Herne Mask (50 x 60cm)
In English folklore, Herne the Hunter is a spirit which haunts Windsor Forest and Great Park in the English county of Berkshire. He always appears with antlers or horns on his head and indeed his name seems to be derived from the Indo-European root word, 'ker-n', meaning bone or horn. In the Early Middle Ages, Windsor Forest came under the control of the pagan Angles tribe who worshiped their own pantheon of gods, including Woden, who was sometimes depicted as horned. There are also clear links with the Norse god - Odin - and the Devil of Western religions. It is thought that this mask was used during fertility rites during the annual May Day revels. The links between Herne and Toothfish are admittedly somewhat tenuous but both are half-human/half animal nature spirits which are not be trifled with.
Paper Mache painted with brown paints. The hair is made from seaweed and the mouth contains teeth from a cow. The horns are from a sacrificial goat.
Toothfish/ Dagon Mask (25 x 31 cm)
The links between Toothfish and Dagon are still the subject of a lot of scholarly debate but the prominent teeth, red coloration, and the obvious fact that it depicts a fish, put this mask puts it firmly in the Mediterranean Toothfish tradition. Dagon is an Assyro-Babylonian fertility god of grain and fish and/or fishing. The name seems to have originated from the Hebrew word, 'dāg', or fish and Dagon is usually represented in the form of a fish or 'fish-person'. There are clear phallic links to the story of the Egyptian grain god Osiris, whose penis was eaten by fish in the Nile after he was attacked by the storm God, Set. Some of the possibly true stories of the American horror writer, H.P.Lovecraft feature a race of fish-frog-like, ocean-dwelling creatures called the Deep Ones. They are said to serve beings known as Father Dagonand Mother Hydra, as well as the powerful elder-god, Cthulhu. This mask was found in a small temple where the local fish-gods including Toothfish are still actively worshiped.
Paper mache painted in red paint. The eyes are made from wooden balls and the mouth is molded around the dried jaws of a mako shark.
Egyptian Bird Mask (31 x 60cm)
Once again the use of the color red and real teeth in the mouth indicate that this mask is probably meant to represent Toothfish. But it may depict the Egyptian god, Thoth, which is associated with the art of magic, the system of writing, the development of science, and the judgment of the dead. The head dress featuring a lunar disc refers to the passing of the seasons and the worship of nature. This mask covered the face of the body of a priest exhumed from a burial chamber in the ancient city of Thebes.
Paper mache painted in black, red, yellow and gold. The disc is made of polystyrene and filler. The teeth are from a cow.

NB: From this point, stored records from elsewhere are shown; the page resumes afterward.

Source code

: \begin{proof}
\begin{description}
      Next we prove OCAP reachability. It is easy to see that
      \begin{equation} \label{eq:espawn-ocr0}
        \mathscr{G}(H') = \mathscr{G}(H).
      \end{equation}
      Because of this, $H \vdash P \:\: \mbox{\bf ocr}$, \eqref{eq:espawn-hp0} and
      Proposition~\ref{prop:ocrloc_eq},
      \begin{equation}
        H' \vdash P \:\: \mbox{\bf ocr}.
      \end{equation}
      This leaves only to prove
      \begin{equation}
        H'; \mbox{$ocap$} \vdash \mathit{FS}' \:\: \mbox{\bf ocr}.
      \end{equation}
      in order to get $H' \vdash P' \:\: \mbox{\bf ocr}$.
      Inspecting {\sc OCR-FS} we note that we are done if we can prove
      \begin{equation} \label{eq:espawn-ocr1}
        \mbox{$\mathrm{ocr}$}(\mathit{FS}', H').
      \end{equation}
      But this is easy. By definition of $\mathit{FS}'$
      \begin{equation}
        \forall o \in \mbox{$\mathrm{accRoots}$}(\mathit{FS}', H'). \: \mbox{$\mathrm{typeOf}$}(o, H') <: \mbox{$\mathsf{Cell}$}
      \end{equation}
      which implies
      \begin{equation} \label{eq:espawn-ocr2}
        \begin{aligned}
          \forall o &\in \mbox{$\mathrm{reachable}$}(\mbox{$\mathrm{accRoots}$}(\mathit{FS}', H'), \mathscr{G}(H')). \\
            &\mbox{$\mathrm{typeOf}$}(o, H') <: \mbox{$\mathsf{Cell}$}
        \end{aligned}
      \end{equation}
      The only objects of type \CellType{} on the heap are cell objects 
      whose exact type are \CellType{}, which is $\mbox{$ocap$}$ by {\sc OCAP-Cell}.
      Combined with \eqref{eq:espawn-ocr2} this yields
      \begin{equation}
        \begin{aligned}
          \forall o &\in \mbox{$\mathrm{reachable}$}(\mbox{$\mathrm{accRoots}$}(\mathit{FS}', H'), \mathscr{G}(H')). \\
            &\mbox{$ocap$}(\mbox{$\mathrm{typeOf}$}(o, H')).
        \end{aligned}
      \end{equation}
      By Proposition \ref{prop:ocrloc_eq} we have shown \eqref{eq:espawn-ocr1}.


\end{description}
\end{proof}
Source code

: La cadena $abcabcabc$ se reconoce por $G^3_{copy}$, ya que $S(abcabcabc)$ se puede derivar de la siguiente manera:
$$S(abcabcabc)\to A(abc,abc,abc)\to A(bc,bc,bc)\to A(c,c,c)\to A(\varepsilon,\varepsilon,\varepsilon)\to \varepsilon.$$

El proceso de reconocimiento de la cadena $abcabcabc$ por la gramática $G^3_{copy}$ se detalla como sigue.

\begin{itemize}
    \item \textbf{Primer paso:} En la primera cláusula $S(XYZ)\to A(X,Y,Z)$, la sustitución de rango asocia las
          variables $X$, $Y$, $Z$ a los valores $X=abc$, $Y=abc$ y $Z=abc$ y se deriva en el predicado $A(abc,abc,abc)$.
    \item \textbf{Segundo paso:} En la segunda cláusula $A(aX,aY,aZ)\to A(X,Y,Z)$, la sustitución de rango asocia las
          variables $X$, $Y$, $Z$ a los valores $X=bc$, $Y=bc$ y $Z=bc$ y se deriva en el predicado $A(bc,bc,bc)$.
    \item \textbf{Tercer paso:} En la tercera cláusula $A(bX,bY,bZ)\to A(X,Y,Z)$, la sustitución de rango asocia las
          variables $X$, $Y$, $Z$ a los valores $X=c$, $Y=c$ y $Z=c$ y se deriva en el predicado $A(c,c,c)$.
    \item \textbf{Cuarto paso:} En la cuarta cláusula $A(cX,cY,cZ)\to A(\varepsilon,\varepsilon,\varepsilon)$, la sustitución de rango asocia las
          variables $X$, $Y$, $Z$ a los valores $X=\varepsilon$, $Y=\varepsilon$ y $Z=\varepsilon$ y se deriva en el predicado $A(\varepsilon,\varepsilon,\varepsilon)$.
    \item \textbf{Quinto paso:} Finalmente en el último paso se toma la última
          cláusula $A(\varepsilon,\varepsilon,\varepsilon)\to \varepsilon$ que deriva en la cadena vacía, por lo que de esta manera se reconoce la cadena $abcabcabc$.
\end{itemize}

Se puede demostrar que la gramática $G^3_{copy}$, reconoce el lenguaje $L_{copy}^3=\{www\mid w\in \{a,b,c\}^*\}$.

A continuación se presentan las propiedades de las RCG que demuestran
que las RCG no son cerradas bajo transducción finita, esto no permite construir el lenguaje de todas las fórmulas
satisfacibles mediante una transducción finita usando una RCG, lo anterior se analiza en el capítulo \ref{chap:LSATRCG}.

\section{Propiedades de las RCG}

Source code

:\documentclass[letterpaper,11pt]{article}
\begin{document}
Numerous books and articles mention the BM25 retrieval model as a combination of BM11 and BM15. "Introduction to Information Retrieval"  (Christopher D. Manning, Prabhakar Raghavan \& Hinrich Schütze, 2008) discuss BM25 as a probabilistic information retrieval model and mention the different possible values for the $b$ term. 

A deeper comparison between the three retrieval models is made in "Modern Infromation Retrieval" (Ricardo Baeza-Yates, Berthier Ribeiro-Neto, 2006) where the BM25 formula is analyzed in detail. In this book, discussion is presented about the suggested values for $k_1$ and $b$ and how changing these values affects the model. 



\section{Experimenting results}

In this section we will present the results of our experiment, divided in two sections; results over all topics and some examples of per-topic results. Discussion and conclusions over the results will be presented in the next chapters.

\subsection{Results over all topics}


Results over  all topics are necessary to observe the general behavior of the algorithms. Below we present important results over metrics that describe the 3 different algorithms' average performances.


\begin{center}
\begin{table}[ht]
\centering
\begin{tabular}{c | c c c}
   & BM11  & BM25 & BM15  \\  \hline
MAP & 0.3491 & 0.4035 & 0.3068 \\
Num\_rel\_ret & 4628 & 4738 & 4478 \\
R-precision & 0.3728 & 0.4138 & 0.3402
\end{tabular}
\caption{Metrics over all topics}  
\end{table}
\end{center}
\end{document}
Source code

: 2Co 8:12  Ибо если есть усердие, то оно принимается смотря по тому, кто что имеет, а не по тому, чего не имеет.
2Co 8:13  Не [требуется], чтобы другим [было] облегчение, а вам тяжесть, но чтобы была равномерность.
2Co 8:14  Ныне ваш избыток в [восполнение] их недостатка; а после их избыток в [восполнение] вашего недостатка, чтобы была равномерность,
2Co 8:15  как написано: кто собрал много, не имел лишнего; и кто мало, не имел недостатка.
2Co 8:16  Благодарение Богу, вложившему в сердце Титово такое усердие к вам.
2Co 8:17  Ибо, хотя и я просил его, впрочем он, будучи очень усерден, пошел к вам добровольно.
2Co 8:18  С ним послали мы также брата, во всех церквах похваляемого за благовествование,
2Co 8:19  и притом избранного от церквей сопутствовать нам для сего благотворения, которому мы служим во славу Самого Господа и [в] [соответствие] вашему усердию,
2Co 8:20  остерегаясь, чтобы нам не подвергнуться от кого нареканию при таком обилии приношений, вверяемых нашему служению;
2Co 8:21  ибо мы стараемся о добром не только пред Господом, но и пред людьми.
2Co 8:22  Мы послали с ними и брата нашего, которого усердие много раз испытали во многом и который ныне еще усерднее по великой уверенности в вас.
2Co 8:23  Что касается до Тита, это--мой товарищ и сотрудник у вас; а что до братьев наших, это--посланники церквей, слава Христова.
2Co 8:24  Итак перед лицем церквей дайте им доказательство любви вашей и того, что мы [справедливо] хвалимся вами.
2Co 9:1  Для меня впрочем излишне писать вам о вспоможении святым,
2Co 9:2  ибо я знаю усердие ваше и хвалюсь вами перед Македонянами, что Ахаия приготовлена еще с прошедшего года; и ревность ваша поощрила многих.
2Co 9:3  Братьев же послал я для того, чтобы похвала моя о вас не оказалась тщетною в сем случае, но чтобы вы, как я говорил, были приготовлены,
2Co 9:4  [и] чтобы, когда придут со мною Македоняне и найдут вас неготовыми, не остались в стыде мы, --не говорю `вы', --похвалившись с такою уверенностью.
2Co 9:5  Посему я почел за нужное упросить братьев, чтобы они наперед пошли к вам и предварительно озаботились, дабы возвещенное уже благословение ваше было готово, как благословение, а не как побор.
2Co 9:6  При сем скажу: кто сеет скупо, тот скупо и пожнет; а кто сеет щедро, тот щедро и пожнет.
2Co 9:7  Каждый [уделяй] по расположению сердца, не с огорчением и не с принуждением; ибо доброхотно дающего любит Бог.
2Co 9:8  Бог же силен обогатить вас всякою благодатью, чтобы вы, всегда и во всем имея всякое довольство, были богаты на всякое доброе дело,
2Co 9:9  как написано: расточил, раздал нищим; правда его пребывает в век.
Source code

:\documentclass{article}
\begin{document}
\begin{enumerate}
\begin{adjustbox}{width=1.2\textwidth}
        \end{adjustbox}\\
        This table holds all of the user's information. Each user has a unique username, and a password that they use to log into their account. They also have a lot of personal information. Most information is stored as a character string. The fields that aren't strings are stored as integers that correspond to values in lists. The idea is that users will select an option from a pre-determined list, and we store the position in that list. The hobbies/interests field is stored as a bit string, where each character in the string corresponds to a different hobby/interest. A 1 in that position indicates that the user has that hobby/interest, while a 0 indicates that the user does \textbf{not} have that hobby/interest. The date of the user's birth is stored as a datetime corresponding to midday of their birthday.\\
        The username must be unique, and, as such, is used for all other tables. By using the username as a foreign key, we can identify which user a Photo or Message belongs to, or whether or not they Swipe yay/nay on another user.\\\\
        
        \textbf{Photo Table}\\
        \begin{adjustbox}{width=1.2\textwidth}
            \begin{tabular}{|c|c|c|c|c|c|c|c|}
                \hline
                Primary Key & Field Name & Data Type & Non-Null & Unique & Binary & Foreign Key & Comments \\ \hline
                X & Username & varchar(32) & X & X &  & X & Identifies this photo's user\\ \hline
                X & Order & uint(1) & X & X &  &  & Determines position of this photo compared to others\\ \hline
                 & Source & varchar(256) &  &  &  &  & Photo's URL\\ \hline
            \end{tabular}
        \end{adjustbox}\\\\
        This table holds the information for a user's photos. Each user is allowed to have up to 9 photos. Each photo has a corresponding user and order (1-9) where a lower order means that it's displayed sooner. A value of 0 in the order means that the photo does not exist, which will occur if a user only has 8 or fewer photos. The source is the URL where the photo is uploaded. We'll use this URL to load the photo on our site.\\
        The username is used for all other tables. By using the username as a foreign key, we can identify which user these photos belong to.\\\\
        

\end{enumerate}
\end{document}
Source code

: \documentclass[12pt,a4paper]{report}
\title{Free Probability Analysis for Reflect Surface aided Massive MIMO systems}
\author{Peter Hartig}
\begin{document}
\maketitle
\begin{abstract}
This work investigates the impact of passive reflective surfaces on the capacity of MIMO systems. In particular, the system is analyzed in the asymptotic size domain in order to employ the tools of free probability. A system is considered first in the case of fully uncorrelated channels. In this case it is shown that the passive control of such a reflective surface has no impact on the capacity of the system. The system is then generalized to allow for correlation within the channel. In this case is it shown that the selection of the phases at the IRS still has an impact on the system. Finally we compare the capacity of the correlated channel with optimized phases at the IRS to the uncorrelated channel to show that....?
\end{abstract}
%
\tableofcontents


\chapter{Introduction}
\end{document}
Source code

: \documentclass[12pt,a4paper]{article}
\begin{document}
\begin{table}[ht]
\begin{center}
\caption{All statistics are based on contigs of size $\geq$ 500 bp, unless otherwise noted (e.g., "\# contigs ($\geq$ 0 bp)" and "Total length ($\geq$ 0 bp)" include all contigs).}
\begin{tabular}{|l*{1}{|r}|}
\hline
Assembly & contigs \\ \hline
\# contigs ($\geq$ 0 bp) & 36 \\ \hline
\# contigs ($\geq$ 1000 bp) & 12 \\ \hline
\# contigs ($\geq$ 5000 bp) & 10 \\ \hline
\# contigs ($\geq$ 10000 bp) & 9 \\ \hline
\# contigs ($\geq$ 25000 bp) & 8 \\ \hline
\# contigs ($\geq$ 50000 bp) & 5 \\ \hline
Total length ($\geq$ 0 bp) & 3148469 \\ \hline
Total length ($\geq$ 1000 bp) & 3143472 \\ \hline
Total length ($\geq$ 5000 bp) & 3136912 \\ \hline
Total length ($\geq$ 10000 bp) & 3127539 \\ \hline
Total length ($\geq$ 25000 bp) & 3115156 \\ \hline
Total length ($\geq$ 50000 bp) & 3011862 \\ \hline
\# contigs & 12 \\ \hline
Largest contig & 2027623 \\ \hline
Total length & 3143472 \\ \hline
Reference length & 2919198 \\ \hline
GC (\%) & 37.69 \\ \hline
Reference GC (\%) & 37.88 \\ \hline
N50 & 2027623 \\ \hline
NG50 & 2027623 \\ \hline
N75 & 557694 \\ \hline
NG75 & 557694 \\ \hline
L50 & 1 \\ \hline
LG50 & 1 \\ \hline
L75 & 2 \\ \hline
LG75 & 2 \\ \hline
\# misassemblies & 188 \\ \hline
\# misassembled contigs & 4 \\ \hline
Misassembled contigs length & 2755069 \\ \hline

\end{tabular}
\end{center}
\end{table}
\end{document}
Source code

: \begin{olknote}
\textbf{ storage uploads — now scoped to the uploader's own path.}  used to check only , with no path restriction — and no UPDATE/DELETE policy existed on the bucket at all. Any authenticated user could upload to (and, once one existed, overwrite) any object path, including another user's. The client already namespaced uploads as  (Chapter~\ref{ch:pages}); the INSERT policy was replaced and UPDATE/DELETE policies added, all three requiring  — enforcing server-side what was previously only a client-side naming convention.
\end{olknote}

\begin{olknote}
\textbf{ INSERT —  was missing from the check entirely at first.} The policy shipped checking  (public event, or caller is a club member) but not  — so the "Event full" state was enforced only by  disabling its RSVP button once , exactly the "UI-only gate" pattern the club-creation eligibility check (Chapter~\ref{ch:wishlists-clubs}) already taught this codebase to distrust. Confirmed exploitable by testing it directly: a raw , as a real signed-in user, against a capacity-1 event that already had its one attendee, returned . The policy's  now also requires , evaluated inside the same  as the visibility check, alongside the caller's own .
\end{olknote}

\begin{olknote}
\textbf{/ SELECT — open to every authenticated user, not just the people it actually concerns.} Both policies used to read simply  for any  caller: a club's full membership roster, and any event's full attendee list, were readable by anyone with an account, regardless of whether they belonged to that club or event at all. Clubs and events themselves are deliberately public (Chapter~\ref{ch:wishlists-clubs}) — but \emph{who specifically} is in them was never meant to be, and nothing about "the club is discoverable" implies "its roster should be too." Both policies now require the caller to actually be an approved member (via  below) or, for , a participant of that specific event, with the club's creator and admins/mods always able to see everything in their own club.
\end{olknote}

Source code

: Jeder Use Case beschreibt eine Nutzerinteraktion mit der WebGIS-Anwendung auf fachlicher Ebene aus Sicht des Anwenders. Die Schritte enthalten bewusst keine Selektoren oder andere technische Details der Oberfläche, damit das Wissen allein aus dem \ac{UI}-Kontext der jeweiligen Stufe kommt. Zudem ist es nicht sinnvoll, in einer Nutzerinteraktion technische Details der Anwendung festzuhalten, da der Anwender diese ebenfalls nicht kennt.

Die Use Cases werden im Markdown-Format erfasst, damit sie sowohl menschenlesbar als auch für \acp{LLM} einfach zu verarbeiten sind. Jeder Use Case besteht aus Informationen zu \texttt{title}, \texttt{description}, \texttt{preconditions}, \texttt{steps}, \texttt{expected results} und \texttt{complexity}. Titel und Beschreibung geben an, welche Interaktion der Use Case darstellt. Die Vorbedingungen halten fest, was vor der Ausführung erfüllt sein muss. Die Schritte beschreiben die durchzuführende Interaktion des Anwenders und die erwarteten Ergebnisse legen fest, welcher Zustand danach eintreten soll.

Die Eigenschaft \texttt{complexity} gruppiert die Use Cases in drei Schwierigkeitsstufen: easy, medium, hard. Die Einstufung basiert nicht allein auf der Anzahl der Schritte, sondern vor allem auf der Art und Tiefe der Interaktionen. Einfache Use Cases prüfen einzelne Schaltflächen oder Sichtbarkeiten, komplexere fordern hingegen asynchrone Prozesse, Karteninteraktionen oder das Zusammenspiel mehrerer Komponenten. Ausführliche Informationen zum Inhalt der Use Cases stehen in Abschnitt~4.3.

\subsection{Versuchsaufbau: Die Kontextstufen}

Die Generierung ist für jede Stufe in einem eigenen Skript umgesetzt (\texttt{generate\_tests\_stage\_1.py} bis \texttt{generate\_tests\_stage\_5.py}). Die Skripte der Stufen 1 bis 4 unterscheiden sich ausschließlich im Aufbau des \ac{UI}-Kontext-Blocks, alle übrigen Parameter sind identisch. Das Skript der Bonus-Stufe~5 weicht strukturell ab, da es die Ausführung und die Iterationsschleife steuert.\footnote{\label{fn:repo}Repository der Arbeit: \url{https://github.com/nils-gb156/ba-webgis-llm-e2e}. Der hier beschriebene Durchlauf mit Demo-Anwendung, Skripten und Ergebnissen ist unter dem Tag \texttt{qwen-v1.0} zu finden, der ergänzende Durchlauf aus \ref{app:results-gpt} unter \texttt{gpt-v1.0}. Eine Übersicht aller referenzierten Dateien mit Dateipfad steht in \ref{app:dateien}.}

Sepik River Ancestor Mask (31 x 63 cm)
Before Christianity the dominant religion in Papua New Guinea was a mixture of animism and ancestor worship. Animism encompasses the beliefs that there is no separation between the spiritual and physical world. Souls or spirits are seen to exist not only in humans but also in all other animals, plants, rocks, geographic features such as mountains or rivers and other entities of the natural environment. Ancestor spirits can be called on to assist the living in their endeavours or turned against one's enemies.This ancestor mask was used in ceremonies where the spirit which inhabited the skull would be ask to intercede with the local daemons - particularly nature spirits such as Toothfish.
Paper mache infused with emu feathers and stained with tea. The hair is made from plaited flax fibre. The horns and teeth are from a ram.